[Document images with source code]
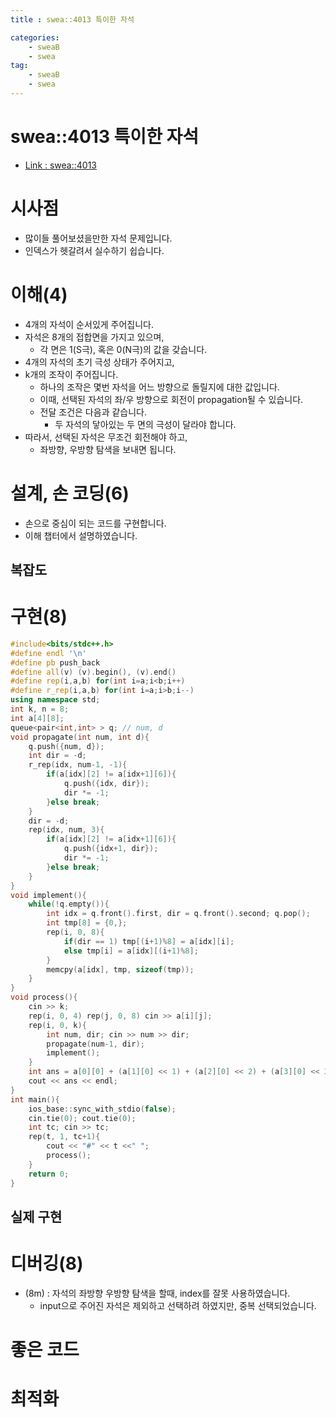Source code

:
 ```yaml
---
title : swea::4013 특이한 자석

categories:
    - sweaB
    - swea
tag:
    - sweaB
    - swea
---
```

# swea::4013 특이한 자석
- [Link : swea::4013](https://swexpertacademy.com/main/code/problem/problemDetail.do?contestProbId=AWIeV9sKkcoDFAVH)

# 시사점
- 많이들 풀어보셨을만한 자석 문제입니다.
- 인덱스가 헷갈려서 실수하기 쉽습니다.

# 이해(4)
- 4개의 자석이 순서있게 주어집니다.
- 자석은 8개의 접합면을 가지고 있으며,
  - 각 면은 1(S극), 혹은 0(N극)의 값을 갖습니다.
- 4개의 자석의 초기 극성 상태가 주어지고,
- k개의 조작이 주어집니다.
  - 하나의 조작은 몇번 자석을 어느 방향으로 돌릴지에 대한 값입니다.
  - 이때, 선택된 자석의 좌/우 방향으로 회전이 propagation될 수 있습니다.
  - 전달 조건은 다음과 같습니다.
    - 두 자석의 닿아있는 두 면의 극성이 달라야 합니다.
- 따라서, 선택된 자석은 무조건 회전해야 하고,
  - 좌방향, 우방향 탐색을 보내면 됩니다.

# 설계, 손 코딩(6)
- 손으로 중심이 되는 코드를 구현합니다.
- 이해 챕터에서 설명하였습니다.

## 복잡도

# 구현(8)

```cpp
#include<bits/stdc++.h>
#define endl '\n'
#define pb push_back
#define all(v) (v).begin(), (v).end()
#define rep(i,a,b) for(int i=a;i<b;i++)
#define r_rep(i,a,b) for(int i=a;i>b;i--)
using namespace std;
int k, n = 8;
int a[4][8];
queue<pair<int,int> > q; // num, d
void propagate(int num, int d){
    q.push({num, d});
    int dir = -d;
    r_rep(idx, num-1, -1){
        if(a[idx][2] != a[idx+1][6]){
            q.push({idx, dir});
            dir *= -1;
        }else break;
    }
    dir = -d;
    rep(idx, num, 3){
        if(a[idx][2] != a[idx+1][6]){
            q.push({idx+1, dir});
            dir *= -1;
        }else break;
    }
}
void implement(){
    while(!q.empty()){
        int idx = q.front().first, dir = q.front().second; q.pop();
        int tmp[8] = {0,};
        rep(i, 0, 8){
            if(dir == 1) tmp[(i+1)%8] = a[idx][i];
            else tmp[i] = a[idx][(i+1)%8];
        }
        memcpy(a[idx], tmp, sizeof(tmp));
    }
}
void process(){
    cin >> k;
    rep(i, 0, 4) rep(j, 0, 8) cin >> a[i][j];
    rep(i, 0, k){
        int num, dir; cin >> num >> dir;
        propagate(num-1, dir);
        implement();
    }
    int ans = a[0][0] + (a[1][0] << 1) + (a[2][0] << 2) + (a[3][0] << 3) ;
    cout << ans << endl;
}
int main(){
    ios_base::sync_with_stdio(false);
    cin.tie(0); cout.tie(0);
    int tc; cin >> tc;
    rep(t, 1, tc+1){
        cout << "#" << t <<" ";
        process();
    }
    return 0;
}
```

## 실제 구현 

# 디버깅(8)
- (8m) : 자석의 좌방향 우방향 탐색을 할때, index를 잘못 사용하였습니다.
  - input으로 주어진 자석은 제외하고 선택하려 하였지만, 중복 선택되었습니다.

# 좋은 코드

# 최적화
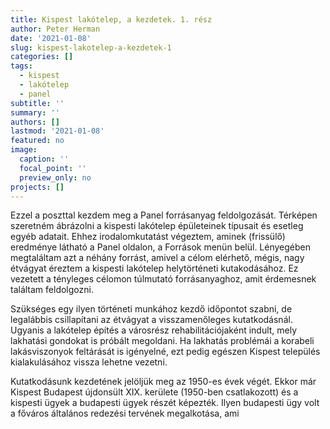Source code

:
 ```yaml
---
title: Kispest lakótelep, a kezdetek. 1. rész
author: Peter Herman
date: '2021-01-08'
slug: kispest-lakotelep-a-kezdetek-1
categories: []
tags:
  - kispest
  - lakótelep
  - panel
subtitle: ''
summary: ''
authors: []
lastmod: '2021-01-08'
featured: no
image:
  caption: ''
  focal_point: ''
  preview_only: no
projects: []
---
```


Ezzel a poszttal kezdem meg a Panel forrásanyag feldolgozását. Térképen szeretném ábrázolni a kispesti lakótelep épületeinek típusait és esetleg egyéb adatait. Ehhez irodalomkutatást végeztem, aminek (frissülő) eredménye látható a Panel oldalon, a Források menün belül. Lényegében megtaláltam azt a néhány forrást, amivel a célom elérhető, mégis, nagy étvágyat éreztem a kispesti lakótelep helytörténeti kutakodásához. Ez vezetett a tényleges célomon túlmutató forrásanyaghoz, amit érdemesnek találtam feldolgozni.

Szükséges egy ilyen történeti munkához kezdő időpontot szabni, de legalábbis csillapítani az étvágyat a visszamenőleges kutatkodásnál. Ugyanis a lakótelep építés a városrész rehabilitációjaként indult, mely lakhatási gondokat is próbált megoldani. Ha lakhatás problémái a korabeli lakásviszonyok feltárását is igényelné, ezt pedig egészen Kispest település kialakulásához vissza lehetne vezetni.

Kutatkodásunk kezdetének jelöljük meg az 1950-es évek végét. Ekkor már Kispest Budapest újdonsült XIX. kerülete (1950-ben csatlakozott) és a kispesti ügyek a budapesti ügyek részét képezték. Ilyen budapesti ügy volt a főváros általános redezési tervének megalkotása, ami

(What this task involves): Each entry is to be returned precisely as it appears, but the pictures are to be dropped.

(Answer below):
Source code

:
 ```yaml
---
title : swea::4013 특이한 자석

categories:
    - sweaB
    - swea
tag:
    - sweaB
    - swea
---
```

# swea::4013 특이한 자석
- [Link : swea::4013](https://swexpertacademy.com/main/code/problem/problemDetail.do?contestProbId=AWIeV9sKkcoDFAVH)

# 시사점
- 많이들 풀어보셨을만한 자석 문제입니다.
- 인덱스가 헷갈려서 실수하기 쉽습니다.

# 이해(4)
- 4개의 자석이 순서있게 주어집니다.
- 자석은 8개의 접합면을 가지고 있으며,
  - 각 면은 1(S극), 혹은 0(N극)의 값을 갖습니다.
- 4개의 자석의 초기 극성 상태가 주어지고,
- k개의 조작이 주어집니다.
  - 하나의 조작은 몇번 자석을 어느 방향으로 돌릴지에 대한 값입니다.
  - 이때, 선택된 자석의 좌/우 방향으로 회전이 propagation될 수 있습니다.
  - 전달 조건은 다음과 같습니다.
    - 두 자석의 닿아있는 두 면의 극성이 달라야 합니다.
- 따라서, 선택된 자석은 무조건 회전해야 하고,
  - 좌방향, 우방향 탐색을 보내면 됩니다.

# 설계, 손 코딩(6)
- 손으로 중심이 되는 코드를 구현합니다.
- 이해 챕터에서 설명하였습니다.

## 복잡도

# 구현(8)

```cpp
#include<bits/stdc++.h>
#define endl '\n'
#define pb push_back
#define all(v) (v).begin(), (v).end()
#define rep(i,a,b) for(int i=a;i<b;i++)
#define r_rep(i,a,b) for(int i=a;i>b;i--)
using namespace std;
int k, n = 8;
int a[4][8];
queue<pair<int,int> > q; // num, d
void propagate(int num, int d){
    q.push({num, d});
    int dir = -d;
    r_rep(idx, num-1, -1){
        if(a[idx][2] != a[idx+1][6]){
            q.push({idx, dir});
            dir *= -1;
        }else break;
    }
    dir = -d;
    rep(idx, num, 3){
        if(a[idx][2] != a[idx+1][6]){
            q.push({idx+1, dir});
            dir *= -1;
        }else break;
    }
}
void implement(){
    while(!q.empty()){
        int idx = q.front().first, dir = q.front().second; q.pop();
        int tmp[8] = {0,};
        rep(i, 0, 8){
            if(dir == 1) tmp[(i+1)%8] = a[idx][i];
            else tmp[i] = a[idx][(i+1)%8];
        }
        memcpy(a[idx], tmp, sizeof(tmp));
    }
}
void process(){
    cin >> k;
    rep(i, 0, 4) rep(j, 0, 8) cin >> a[i][j];
    rep(i, 0, k){
        int num, dir; cin >> num >> dir;
        propagate(num-1, dir);
        implement();
    }
    int ans = a[0][0] + (a[1][0] << 1) + (a[2][0] << 2) + (a[3][0] << 3) ;
    cout << ans << endl;
}
int main(){
    ios_base::sync_with_stdio(false);
    cin.tie(0); cout.tie(0);
    int tc; cin >> tc;
    rep(t, 1, tc+1){
        cout << "#" << t <<" ";
        process();
    }
    return 0;
}
```

## 실제 구현 

# 디버깅(8)
- (8m) : 자석의 좌방향 우방향 탐색을 할때, index를 잘못 사용하였습니다.
  - input으로 주어진 자석은 제외하고 선택하려 하였지만, 중복 선택되었습니다.

# 좋은 코드

# 최적화
Source code

:
 ```yaml
---
title: Kispest lakótelep, a kezdetek. 1. rész
author: Peter Herman
date: '2021-01-08'
slug: kispest-lakotelep-a-kezdetek-1
categories: []
tags:
  - kispest
  - lakótelep
  - panel
subtitle: ''
summary: ''
authors: []
lastmod: '2021-01-08'
featured: no
image:
  caption: ''
  focal_point: ''
  preview_only: no
projects: []
---
```


Ezzel a poszttal kezdem meg a Panel forrásanyag feldolgozását. Térképen szeretném ábrázolni a kispesti lakótelep épületeinek típusait és esetleg egyéb adatait. Ehhez irodalomkutatást végeztem, aminek (frissülő) eredménye látható a Panel oldalon, a Források menün belül. Lényegében megtaláltam azt a néhány forrást, amivel a célom elérhető, mégis, nagy étvágyat éreztem a kispesti lakótelep helytörténeti kutakodásához. Ez vezetett a tényleges célomon túlmutató forrásanyaghoz, amit érdemesnek találtam feldolgozni.

Szükséges egy ilyen történeti munkához kezdő időpontot szabni, de legalábbis csillapítani az étvágyat a visszamenőleges kutatkodásnál. Ugyanis a lakótelep építés a városrész rehabilitációjaként indult, mely lakhatási gondokat is próbált megoldani. Ha lakhatás problémái a korabeli lakásviszonyok feltárását is igényelné, ezt pedig egészen Kispest település kialakulásához vissza lehetne vezetni.

Kutatkodásunk kezdetének jelöljük meg az 1950-es évek végét. Ekkor már Kispest Budapest újdonsült XIX. kerülete (1950-ben csatlakozott) és a kispesti ügyek a budapesti ügyek részét képezték. Ilyen budapesti ügy volt a főváros általános redezési tervének megalkotása, ami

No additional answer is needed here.